I got ahold of one of Johnson’s tire changing stations and anchored the base on my workbench (see photo). If you wanted to make it more portable, it can be screwed down to a thin piece of wood and then clamped to a surface/table for use.
Before you attempt to read the instructions, I strongly suggest that you go to the Jenex website (www.jenex.com) and watch the video of Len’s son Erik demonstrating how to change a tire.
I started by replacing a worn set of tires with new tires. I used Murphy’s Oil Soap to lubricate the tires near the rim, which greatly aids in reducing the strength needed to remove or mount the tire onto the rim. But even so, it did take some hand strength to mount the new tires, especially since the soap solution made the tires quite slippery.

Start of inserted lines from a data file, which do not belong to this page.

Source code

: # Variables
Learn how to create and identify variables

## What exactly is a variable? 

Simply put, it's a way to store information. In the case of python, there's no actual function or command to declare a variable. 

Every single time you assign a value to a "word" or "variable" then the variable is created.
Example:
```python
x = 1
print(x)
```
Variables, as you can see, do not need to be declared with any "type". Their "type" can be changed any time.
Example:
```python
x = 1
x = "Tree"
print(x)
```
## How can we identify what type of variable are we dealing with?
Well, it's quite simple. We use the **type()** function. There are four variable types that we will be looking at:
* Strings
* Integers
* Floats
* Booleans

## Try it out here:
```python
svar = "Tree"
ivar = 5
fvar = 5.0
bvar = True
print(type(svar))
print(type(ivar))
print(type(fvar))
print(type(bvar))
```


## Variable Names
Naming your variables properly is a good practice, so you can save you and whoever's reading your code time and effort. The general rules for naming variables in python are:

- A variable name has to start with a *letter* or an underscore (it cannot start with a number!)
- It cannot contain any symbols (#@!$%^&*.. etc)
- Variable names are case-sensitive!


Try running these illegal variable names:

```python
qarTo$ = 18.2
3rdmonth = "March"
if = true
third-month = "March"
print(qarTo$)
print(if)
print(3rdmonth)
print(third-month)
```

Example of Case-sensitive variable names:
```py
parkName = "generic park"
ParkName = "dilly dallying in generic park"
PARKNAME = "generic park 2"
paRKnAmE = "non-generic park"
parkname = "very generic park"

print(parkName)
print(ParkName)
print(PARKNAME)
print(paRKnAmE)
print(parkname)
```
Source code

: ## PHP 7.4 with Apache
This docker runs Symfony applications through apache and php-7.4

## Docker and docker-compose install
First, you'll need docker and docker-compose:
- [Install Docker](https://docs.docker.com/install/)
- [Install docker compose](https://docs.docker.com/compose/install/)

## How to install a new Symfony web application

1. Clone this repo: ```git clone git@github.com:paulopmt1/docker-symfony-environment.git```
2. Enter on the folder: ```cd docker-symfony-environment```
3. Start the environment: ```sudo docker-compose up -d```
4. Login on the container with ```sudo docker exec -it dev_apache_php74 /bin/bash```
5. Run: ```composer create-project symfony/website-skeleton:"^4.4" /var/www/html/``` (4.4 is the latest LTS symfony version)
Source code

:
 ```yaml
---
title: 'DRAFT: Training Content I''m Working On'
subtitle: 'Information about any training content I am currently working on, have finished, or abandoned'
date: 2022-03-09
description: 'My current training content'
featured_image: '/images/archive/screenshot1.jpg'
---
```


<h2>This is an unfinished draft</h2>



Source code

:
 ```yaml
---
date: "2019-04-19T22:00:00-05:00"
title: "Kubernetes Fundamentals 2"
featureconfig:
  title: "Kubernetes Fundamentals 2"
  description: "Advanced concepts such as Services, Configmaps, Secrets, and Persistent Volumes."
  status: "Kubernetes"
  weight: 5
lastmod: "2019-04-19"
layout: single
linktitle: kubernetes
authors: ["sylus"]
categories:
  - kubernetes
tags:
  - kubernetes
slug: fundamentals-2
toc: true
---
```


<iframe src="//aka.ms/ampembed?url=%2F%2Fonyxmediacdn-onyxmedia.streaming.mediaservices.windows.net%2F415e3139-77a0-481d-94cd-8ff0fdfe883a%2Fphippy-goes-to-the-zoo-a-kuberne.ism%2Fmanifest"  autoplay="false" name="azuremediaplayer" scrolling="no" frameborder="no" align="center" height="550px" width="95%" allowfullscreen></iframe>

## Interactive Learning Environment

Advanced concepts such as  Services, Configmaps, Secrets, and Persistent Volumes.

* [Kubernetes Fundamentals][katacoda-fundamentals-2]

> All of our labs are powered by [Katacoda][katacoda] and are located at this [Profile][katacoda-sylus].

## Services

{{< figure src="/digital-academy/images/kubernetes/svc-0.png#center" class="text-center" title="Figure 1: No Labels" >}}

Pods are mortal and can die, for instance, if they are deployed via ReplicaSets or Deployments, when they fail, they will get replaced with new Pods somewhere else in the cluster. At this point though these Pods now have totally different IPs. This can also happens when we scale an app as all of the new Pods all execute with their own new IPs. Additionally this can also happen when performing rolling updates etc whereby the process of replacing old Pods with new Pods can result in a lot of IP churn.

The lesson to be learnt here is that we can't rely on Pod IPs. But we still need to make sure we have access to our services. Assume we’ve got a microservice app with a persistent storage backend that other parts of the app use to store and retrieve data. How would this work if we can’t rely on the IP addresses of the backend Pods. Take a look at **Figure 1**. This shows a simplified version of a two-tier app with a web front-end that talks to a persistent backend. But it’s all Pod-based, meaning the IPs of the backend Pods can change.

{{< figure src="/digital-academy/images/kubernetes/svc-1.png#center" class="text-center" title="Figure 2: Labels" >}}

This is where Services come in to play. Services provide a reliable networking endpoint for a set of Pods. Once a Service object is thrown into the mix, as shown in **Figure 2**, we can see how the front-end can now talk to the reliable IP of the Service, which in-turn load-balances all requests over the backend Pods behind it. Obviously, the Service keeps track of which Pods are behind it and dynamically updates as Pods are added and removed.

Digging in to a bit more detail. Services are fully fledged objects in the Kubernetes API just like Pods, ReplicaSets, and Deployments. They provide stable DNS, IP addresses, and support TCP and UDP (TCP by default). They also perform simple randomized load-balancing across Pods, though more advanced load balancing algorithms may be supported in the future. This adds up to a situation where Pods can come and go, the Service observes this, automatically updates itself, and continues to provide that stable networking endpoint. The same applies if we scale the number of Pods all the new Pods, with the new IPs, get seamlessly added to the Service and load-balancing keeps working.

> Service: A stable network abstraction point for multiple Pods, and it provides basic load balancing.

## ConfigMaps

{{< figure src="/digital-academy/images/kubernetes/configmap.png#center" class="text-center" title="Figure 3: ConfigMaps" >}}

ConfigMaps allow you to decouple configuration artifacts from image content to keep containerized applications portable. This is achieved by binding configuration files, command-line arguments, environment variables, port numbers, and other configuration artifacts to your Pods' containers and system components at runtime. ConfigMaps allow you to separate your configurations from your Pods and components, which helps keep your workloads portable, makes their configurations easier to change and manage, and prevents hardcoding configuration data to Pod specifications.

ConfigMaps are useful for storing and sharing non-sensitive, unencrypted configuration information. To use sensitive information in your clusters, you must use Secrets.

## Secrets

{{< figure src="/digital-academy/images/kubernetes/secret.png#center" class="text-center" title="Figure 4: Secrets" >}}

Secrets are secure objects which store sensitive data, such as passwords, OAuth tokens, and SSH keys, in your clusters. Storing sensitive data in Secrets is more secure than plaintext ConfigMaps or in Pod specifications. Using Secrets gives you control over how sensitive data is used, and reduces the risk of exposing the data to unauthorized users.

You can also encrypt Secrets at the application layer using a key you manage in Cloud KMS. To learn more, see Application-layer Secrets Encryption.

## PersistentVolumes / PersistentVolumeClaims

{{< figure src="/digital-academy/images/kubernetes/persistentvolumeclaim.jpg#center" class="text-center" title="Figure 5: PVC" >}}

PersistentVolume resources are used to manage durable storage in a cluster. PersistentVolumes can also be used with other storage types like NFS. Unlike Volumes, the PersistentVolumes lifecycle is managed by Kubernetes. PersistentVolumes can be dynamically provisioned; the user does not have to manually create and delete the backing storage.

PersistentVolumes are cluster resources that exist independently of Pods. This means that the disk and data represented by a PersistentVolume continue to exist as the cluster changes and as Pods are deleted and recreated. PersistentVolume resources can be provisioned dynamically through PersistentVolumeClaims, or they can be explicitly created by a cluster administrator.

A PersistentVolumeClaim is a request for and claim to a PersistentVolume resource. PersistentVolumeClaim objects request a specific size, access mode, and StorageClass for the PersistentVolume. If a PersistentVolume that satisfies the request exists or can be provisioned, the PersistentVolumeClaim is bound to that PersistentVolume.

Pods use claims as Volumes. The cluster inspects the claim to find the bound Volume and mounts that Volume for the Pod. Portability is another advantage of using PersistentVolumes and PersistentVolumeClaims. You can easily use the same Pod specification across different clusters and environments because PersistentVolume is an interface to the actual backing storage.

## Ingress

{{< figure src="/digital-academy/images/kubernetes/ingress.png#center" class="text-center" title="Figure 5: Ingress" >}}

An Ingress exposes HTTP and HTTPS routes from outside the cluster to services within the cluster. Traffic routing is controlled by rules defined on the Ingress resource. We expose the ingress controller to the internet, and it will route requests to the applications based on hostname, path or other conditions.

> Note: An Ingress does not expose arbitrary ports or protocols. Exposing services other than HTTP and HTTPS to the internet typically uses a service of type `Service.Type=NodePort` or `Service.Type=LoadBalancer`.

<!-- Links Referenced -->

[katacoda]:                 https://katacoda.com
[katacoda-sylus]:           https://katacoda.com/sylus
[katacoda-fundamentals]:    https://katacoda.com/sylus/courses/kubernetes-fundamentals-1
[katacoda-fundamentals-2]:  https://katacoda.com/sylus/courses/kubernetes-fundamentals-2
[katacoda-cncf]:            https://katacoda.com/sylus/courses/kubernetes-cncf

So after I had finished mounting the new tires, I took two spares and repeatedly removed and remounted them, trying to find a way to use less brute strength in getting the tire onto the rim. I came up with two techniques that replaced the need to be strong. Here is the simpler one.
The changing station comes with two metal tire irons that resemble ones used by automobile dealers. I used one of the tire iron as a lever to help turn the wheel to mount the tire on the rim. (See photo) Without the lever, only a strong person could mount the tire using only their hands. But using the lever made changing the tire actually enjoyable. I found myself removing and remounting my spares quite a few times. This machine is so foolproof I didn’t get one pinch flat in the 16 times or so I mounted a tire, something I certainly couldn’t claim using my previous tire changing methods.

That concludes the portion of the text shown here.